*INPUT MATERIAL*
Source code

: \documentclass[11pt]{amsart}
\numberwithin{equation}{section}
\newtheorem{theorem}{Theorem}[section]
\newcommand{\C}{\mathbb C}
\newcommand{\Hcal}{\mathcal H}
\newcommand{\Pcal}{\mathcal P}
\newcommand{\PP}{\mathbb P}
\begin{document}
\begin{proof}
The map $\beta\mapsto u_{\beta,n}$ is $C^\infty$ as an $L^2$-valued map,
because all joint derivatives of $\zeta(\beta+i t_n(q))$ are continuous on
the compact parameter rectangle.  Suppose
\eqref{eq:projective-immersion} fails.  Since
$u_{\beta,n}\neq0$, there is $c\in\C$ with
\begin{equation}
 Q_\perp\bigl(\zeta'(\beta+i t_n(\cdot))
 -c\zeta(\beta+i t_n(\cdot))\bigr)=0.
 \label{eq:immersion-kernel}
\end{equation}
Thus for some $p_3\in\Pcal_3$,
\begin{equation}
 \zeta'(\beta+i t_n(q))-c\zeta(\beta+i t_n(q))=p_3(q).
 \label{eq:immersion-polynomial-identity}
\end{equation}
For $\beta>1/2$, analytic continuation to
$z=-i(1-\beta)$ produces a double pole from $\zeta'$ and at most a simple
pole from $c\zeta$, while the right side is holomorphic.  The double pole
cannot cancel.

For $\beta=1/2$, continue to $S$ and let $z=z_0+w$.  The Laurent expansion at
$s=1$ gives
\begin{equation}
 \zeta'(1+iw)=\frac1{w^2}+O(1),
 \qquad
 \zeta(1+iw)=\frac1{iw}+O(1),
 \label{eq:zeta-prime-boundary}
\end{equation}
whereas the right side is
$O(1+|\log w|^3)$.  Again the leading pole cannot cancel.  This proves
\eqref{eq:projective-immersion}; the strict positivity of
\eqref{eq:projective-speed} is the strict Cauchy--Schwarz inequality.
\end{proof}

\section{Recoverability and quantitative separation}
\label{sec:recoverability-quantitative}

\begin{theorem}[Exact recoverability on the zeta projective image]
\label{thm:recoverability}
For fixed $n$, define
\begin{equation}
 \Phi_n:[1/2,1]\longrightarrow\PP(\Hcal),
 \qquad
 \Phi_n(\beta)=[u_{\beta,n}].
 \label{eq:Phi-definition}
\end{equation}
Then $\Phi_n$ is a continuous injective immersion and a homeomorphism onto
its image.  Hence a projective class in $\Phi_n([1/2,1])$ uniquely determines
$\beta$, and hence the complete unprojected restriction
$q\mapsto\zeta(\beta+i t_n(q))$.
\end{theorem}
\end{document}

---

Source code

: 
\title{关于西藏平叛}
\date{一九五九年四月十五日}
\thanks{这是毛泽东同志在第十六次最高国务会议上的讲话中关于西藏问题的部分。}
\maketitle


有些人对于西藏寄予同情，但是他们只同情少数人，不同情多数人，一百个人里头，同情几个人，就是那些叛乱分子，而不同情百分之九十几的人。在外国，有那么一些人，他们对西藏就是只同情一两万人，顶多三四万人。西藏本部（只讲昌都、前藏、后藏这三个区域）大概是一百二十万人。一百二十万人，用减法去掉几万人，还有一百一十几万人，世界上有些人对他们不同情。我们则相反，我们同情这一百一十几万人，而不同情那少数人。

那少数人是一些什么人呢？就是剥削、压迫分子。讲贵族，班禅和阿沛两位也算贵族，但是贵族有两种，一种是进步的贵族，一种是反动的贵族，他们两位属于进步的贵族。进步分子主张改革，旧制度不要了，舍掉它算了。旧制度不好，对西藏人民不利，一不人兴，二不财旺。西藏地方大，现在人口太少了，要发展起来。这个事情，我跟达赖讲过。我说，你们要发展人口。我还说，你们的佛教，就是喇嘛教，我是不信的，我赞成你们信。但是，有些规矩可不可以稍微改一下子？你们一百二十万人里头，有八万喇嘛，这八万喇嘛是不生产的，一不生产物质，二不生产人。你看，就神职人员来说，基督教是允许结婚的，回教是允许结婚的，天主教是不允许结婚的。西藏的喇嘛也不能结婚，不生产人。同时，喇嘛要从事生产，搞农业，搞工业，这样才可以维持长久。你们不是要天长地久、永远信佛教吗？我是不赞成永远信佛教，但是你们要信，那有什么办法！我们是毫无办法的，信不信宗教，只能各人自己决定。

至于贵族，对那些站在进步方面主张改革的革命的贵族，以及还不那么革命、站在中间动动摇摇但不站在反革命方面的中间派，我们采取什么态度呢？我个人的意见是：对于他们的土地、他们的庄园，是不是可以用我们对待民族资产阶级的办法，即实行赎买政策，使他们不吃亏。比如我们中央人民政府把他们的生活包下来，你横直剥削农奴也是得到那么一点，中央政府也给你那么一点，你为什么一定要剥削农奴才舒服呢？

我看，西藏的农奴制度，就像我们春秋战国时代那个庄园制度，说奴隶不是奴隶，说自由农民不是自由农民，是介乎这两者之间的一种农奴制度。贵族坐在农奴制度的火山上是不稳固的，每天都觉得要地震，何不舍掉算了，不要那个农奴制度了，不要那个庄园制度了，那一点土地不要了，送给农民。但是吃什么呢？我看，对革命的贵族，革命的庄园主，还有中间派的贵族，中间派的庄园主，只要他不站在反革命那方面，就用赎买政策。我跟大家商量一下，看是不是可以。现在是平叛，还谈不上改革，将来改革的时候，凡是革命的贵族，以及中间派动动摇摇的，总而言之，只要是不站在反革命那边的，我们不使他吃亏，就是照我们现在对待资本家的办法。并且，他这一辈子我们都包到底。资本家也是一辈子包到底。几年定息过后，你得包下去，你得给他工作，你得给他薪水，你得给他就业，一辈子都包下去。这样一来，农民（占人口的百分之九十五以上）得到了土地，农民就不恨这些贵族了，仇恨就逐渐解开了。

==

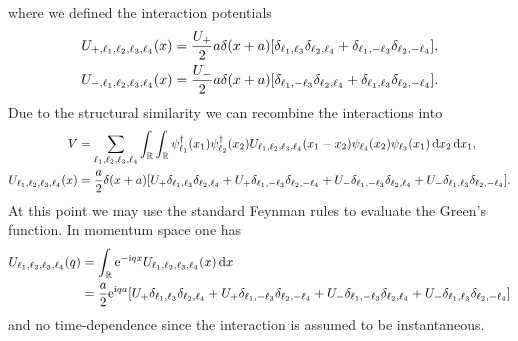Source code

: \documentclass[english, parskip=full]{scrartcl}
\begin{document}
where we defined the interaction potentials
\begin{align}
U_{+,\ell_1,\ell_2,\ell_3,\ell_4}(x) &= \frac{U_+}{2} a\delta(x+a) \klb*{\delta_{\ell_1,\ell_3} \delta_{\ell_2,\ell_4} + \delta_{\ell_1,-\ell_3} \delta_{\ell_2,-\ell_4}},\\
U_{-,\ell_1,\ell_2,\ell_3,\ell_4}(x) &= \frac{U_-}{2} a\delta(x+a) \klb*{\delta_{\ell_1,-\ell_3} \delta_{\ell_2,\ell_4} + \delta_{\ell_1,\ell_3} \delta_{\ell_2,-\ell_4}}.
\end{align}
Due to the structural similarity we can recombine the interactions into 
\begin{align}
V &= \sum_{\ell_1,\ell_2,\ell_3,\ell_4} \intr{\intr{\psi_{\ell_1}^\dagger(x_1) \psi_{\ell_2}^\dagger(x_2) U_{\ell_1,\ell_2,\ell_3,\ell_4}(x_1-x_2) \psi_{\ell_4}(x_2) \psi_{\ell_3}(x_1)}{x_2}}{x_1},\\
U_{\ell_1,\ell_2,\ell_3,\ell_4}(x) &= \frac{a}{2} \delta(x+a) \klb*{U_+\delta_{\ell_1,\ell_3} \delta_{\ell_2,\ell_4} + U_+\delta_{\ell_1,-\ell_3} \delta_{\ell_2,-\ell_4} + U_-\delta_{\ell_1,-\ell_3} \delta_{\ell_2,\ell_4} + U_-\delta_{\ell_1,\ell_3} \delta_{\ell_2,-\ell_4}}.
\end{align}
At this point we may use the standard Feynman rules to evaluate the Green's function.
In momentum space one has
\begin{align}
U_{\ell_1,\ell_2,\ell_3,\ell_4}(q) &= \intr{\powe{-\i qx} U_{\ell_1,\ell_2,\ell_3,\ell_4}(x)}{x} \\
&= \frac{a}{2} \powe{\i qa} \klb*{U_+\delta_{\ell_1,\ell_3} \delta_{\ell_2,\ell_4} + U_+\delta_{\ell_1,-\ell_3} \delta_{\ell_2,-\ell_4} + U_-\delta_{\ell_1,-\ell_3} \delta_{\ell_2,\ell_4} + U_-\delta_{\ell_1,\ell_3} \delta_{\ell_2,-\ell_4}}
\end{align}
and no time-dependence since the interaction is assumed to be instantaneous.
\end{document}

*TASK ITEM*
Give only the number of lines in the records that include the word "powe".

*YOUR SOLUTION*
2